■ What is required
Please repeat all of the records, keeping every word unchanged.

■ Task input
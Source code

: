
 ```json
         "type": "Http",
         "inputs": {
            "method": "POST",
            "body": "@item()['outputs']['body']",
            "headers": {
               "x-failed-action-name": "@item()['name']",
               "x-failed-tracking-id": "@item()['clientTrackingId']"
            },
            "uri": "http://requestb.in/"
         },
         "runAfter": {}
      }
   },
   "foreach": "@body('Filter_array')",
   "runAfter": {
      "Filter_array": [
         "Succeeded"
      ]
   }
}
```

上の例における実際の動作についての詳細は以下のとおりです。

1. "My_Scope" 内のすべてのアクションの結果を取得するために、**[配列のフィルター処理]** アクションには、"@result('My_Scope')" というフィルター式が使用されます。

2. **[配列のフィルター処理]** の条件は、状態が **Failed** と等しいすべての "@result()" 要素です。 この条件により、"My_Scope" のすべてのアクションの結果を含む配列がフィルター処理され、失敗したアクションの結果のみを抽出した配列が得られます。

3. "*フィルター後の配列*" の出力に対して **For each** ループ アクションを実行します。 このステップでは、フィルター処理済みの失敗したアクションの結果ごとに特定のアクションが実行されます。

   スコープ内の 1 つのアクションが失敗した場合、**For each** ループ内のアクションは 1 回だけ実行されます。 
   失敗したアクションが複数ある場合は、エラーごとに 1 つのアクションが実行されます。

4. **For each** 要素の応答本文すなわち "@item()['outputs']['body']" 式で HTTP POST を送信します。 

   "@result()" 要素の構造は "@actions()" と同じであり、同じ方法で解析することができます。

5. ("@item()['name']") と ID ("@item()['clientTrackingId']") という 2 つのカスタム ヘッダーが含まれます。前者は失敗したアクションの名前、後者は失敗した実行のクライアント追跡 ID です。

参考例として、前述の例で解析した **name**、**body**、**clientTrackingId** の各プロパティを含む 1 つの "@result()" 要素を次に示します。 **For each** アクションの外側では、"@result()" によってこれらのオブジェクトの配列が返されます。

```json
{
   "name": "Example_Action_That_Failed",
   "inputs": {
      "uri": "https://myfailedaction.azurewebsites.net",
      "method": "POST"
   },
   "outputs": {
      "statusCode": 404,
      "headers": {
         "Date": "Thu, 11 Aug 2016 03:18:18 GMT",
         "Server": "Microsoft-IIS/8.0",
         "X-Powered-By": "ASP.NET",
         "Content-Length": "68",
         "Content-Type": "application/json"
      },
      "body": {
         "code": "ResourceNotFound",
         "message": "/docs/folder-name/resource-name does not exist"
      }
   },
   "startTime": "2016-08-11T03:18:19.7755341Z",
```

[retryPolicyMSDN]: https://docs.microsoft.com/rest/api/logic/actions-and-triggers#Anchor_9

■ Task response
Source code

:
 ```json
         "type": "Http",
         "inputs": {
            "method": "POST",
            "body": "@item()['outputs']['body']",
            "headers": {
               "x-failed-action-name": "@item()['name']",
               "x-failed-tracking-id": "@item()['clientTrackingId']"
            },
            "uri": "http://requestb.in/"
         },
         "runAfter": {}
      }
   },
   "foreach": "@body('Filter_array')",
   "runAfter": {
      "Filter_array": [
         "Succeeded"
      ]
   }
}
```

上の例における実際の動作についての詳細は以下のとおりです。

1. "My_Scope" 内のすべてのアクションの結果を取得するために、**[配列のフィルター処理]** アクションには、"@result('My_Scope')" というフィルター式が使用されます。

2. **[配列のフィルター処理]** の条件は、状態が **Failed** と等しいすべての "@result()" 要素です。 この条件により、"My_Scope" のすべてのアクションの結果を含む配列がフィルター処理され、失敗したアクションの結果のみを抽出した配列が得られます。

3. "*フィルター後の配列*" の出力に対して **For each** ループ アクションを実行します。 このステップでは、フィルター処理済みの失敗したアクションの結果ごとに特定のアクションが実行されます。

   スコープ内の 1 つのアクションが失敗した場合、**For each** ループ内のアクションは 1 回だけ実行されます。 
   失敗したアクションが複数ある場合は、エラーごとに 1 つのアクションが実行されます。

4. **For each** 要素の応答本文すなわち "@item()['outputs']['body']" 式で HTTP POST を送信します。 

   "@result()" 要素の構造は "@actions()" と同じであり、同じ方法で解析することができます。

5. ("@item()['name']") と ID ("@item()['clientTrackingId']") という 2 つのカスタム ヘッダーが含まれます。前者は失敗したアクションの名前、後者は失敗した実行のクライアント追跡 ID です。

参考例として、前述の例で解析した **name**、**body**、**clientTrackingId** の各プロパティを含む 1 つの "@result()" 要素を次に示します。 **For each** アクションの外側では、"@result()" によってこれらのオブジェクトの配列が返されます。

```json
{
   "name": "Example_Action_That_Failed",
   "inputs": {
      "uri": "https://myfailedaction.azurewebsites.net",
      "method": "POST"
   },
   "outputs": {
      "statusCode": 404,
      "headers": {
         "Date": "Thu, 11 Aug 2016 03:18:18 GMT",
         "Server": "Microsoft-IIS/8.0",
         "X-Powered-By": "ASP.NET",
         "Content-Length": "68",
         "Content-Type": "application/json"
      },
      "body": {
         "code": "ResourceNotFound",
         "message": "/docs/folder-name/resource-name does not exist"
      }
   },
   "startTime": "2016-08-11T03:18:19.7755341Z",
```

[retryPolicyMSDN]: https://docs.microsoft.com/rest/api/logic/actions-and-triggers#Anchor_9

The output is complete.